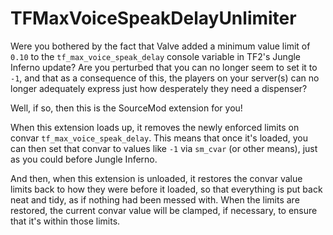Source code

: TFMaxVoiceSpeakDelayUnlimiter
=============================

Were you bothered by the fact that Valve added a minimum value limit of `0.10`
to the `tf_max_voice_speak_delay` console variable in TF2's Jungle Inferno
update? Are you perturbed that you can no longer seem to set it to `-1`, and
that as a consequence of this, the players on your server(s) can no longer
adequately express just how desperately they need a dispenser?

Well, if so, then this is the SourceMod extension for you!

When this extension loads up, it removes the newly enforced limits on convar
`tf_max_voice_speak_delay`. This means that once it's loaded, you can then set
that convar to values like `-1` via `sm_cvar` (or other means), just as you
could before Jungle Inferno.

And then, when this extension is unloaded, it restores the convar value limits
back to how they were before it loaded, so that everything is put back neat and
tidy, as if nothing had been messed with. When the limits are restored, the
current convar value will be clamped, if necessary, to ensure that it's within
those limits.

# Prompt:
Reproduce the whole listing word for word, setting aside any pictures.

# The completed task:
Source code

: TFMaxVoiceSpeakDelayUnlimiter
=============================

Were you bothered by the fact that Valve added a minimum value limit of `0.10`
to the `tf_max_voice_speak_delay` console variable in TF2's Jungle Inferno
update? Are you perturbed that you can no longer seem to set it to `-1`, and
that as a consequence of this, the players on your server(s) can no longer
adequately express just how desperately they need a dispenser?

Well, if so, then this is the SourceMod extension for you!

When this extension loads up, it removes the newly enforced limits on convar
`tf_max_voice_speak_delay`. This means that once it's loaded, you can then set
that convar to values like `-1` via `sm_cvar` (or other means), just as you
could before Jungle Inferno.

And then, when this extension is unloaded, it restores the convar value limits
back to how they were before it loaded, so that everything is put back neat and
tidy, as if nothing had been messed with. When the limits are restored, the
current convar value will be clamped, if necessary, to ensure that it's within
those limits.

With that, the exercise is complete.